Let me introduce myself. Russ and I are the parents of twelve children by birth and adoption, and sometimes more through foster care. I'm the creator of One Thankful Mom which has been as much of a gift to me as to my readers. In 2011 I became a TBRI® Pracitioner* and have lived and breathed connected parenting ever since. I'm deeply honored to be the co-author, together with the late Dr. Karyn Purvis, of The Connected Parent; it is her final written work. I love speaking at events for adoptive and foster parents. I'm also the co-founder of The Adoption Connection, a podcast and resource site for adoptive moms. I mentor and encourage adoptive moms so you can find courage and hope in your journeys of loving your children well.

0 Comments

  1. Nancy
    June 10, 2010

    I HAVE to recommend Parenting Your Internationally Adopted Child, by Cogen. It is full of great info from when your child first comes home through the teen years. Based on lots of research and does talk about how trauma and separation, even unremembered and even from VERY young children, is STILL DEFINITELY grieved by our children in many different ways.
    OK I’m not articulating that well. My two year olds are tugging on me for a bath.

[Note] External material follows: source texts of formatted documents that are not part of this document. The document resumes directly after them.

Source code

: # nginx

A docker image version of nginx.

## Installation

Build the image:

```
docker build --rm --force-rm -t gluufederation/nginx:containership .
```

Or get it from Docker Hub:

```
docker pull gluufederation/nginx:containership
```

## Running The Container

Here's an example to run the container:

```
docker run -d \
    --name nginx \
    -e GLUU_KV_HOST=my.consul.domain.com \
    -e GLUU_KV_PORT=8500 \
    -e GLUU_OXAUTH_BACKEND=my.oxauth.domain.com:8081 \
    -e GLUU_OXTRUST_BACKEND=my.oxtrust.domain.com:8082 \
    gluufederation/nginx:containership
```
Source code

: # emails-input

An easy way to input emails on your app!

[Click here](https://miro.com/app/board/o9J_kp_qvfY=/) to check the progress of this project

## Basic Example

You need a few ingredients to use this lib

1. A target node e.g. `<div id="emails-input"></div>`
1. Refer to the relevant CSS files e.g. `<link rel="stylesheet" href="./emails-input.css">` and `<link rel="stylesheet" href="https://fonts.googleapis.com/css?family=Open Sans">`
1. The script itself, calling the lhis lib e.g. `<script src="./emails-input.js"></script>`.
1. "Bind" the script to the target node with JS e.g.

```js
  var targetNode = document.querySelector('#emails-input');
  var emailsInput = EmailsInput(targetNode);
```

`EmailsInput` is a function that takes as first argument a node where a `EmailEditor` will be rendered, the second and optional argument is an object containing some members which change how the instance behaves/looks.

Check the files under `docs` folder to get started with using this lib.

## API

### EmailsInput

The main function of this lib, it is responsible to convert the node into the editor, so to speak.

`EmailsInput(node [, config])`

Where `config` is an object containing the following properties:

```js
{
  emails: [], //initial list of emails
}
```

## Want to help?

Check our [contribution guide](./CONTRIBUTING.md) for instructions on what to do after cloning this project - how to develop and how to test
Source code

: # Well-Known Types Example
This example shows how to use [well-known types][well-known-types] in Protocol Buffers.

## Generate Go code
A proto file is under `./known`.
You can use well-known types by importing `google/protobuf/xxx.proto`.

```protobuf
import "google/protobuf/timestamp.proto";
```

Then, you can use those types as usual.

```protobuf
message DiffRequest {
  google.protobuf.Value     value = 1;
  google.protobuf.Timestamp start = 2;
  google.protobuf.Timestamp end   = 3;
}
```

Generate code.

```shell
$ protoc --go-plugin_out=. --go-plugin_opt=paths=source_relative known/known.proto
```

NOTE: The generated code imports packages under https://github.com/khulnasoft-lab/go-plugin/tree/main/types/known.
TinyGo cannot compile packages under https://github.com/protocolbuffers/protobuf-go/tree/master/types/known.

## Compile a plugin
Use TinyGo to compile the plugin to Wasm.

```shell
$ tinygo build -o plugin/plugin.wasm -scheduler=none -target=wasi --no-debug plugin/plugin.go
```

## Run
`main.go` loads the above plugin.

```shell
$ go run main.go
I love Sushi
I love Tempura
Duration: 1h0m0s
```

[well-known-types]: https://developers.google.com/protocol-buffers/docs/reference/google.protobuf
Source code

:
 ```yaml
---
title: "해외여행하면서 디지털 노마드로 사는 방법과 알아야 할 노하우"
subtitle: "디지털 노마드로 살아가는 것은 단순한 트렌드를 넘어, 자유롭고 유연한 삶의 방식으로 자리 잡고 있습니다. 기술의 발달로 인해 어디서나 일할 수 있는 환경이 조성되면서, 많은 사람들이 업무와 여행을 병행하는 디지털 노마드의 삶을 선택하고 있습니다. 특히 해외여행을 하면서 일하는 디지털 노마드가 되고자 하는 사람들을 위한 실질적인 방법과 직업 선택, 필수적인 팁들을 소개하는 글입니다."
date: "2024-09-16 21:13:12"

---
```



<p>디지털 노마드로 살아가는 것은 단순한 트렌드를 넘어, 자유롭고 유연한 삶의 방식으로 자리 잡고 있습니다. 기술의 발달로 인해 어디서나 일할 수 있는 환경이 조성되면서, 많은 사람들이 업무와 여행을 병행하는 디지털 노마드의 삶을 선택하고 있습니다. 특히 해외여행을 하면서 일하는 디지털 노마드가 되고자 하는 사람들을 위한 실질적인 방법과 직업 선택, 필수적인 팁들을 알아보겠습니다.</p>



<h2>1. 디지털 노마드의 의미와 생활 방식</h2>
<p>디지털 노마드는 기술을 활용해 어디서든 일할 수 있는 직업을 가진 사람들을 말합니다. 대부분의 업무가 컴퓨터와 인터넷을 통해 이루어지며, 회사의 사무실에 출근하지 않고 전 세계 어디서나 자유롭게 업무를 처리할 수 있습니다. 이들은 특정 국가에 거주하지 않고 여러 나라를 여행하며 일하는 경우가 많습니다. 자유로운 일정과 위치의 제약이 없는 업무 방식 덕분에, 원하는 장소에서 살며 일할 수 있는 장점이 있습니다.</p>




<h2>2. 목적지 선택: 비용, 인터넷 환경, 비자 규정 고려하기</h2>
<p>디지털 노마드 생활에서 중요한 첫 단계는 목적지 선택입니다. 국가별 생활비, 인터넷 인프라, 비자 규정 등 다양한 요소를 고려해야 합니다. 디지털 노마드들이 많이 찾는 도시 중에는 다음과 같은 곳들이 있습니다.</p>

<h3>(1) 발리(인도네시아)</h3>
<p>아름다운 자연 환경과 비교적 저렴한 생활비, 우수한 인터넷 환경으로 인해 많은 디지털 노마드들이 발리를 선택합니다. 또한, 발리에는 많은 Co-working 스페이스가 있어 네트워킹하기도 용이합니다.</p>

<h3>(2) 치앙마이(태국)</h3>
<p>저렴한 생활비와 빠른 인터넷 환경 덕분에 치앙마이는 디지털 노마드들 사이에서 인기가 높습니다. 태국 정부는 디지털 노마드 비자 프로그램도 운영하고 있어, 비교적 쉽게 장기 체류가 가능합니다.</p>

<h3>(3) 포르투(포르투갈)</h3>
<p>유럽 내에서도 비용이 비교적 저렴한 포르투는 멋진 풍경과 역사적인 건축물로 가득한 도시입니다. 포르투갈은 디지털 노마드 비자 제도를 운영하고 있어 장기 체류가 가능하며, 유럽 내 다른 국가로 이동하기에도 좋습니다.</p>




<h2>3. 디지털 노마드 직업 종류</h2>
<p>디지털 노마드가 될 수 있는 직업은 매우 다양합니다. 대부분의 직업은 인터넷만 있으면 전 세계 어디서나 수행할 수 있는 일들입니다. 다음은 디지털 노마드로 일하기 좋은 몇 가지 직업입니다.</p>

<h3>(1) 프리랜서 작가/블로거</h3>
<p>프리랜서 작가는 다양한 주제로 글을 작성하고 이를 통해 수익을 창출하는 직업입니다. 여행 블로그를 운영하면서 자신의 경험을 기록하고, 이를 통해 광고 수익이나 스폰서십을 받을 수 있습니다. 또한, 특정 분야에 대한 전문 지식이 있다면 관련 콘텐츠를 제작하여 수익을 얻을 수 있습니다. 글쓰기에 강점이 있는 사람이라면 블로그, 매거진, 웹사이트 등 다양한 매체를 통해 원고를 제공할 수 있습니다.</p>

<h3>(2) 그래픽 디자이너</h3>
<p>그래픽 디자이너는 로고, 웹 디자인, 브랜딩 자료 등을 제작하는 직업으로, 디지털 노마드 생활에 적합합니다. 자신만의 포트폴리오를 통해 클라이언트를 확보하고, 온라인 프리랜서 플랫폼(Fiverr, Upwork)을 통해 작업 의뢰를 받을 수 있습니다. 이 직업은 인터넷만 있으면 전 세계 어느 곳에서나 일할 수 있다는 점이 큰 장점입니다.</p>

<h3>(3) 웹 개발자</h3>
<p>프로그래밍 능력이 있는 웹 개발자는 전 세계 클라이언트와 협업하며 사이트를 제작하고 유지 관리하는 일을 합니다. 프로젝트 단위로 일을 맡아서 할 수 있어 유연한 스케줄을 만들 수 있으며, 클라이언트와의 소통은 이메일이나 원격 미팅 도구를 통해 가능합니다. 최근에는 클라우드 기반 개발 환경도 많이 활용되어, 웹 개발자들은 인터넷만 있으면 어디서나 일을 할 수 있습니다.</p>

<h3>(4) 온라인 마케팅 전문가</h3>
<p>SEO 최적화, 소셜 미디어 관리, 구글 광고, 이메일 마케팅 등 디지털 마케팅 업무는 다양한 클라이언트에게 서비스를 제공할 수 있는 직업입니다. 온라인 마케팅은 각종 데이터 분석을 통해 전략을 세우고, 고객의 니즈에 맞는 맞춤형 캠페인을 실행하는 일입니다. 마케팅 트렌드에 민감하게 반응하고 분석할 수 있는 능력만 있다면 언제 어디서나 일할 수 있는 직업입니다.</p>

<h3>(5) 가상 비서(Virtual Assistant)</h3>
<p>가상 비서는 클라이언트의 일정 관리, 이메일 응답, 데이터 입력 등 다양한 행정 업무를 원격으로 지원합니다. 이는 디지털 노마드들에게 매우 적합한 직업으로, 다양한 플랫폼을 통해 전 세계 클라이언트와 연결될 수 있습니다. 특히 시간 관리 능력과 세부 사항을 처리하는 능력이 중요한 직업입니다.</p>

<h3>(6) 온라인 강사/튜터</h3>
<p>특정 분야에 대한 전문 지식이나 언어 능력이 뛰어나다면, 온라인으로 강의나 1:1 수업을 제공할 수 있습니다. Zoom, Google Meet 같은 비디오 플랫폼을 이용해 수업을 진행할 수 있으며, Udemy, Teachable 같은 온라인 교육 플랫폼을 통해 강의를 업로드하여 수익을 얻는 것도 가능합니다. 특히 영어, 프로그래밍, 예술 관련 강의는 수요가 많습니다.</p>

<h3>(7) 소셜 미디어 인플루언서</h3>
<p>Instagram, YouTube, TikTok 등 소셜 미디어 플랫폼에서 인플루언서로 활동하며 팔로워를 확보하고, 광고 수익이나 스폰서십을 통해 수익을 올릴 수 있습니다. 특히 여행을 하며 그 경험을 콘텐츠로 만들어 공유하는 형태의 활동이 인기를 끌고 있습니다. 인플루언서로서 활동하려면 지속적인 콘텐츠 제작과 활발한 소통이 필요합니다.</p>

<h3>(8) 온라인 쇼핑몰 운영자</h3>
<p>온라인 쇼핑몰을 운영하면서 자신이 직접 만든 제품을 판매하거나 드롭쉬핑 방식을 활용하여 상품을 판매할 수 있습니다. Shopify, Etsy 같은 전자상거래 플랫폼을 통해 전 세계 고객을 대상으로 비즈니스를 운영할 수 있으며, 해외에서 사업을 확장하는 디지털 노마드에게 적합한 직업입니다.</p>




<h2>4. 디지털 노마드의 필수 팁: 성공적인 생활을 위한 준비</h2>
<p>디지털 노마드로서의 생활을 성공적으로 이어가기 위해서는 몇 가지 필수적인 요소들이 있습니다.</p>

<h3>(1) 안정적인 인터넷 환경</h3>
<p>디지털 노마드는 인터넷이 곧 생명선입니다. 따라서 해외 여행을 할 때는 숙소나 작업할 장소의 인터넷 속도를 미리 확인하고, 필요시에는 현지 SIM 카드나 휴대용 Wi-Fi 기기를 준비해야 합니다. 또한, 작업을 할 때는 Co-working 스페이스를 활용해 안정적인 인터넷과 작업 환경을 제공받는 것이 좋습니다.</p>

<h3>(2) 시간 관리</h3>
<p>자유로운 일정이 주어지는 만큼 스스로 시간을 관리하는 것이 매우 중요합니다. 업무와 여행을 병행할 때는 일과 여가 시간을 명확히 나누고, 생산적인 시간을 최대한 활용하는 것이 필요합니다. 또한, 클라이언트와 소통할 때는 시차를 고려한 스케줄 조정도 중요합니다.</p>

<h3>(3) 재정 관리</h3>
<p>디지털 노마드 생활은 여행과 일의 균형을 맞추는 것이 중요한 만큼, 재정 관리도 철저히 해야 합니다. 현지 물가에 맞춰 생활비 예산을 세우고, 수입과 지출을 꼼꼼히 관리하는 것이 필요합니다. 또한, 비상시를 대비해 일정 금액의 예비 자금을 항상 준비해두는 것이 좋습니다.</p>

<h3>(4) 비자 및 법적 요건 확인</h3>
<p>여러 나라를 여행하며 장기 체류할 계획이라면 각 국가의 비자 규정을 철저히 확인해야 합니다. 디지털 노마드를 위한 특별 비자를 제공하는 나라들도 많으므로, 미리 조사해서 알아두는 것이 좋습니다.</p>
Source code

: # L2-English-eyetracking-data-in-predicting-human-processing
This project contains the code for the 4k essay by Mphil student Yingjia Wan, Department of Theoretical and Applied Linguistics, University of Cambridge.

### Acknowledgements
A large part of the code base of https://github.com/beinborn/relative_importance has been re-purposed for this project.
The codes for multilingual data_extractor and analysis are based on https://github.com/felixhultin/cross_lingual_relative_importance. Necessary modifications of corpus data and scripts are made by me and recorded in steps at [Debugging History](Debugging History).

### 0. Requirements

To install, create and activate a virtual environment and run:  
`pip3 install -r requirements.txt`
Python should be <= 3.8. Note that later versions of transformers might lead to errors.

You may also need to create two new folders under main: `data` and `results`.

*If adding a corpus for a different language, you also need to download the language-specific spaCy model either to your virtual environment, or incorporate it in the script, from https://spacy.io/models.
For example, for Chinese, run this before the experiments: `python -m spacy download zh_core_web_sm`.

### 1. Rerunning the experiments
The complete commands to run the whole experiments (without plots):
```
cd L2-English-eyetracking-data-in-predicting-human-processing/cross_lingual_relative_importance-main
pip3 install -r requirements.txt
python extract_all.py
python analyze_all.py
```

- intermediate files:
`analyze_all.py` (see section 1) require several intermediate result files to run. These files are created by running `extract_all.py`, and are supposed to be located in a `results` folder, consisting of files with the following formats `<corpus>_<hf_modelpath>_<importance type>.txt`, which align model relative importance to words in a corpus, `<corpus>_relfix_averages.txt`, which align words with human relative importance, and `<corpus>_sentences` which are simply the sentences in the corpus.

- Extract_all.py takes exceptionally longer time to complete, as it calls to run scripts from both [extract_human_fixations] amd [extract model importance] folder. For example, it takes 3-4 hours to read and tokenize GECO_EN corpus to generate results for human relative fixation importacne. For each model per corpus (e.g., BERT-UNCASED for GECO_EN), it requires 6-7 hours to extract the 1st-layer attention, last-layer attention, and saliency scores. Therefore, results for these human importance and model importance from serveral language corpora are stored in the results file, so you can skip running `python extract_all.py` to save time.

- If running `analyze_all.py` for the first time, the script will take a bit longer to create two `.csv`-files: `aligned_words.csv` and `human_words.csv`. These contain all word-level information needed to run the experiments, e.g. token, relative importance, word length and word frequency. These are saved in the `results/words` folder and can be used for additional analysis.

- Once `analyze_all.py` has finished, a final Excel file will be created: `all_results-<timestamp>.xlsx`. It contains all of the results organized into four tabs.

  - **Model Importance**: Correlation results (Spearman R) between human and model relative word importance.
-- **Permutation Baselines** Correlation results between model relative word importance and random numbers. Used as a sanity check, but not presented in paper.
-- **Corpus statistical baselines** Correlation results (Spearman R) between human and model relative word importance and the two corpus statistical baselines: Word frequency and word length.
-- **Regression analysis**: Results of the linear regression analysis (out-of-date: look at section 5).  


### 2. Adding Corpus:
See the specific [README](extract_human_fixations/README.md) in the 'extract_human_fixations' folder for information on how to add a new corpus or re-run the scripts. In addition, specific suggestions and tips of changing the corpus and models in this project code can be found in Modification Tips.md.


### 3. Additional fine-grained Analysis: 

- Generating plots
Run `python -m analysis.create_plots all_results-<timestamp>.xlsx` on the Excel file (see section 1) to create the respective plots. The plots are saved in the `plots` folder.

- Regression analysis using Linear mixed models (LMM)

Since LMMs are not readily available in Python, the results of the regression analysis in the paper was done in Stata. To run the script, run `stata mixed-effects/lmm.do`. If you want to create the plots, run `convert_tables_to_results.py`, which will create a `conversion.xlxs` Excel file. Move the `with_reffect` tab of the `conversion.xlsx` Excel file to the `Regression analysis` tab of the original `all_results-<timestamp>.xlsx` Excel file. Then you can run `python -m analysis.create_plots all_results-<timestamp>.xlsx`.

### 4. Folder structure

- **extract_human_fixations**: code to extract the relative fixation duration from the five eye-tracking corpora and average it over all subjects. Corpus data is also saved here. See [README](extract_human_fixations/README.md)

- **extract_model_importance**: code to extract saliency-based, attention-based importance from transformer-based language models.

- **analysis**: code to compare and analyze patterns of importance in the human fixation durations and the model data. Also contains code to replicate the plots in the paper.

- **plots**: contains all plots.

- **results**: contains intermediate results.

    Thx to all for the insights on grief!

    Reply
  2. Kerrie
    June 11, 2010

    In regard to the comments on early memories: my middle daughter was 20 months old when she and her sisters were placed with us. When she was four and in the thick of attaching, she screamed at my husband: "Where were you? Why weren't you there? Why did you let the police take me? Why did you let (…)?" She remembered it ALL. And she didn't understand that we couldn't protect her because we didn't know her.

    Reply
  3. Jill
    June 13, 2010

    Hi,
    great comments. I love the interaction here on a specific question. Thanks.

    The hyper link on me (Jill) goes to Karri's blog. 🙂 the correct link would be http://www.jkdcolorado.blogspot.com
    Thanks,
    Jill

    Reply
    1. OneThankfulmom
      June 14, 2010

      Jill, sorry about that! I've fixed the link and hopefully the rest of them are all correct. I appreciate you letting me know. Thank you for your comments!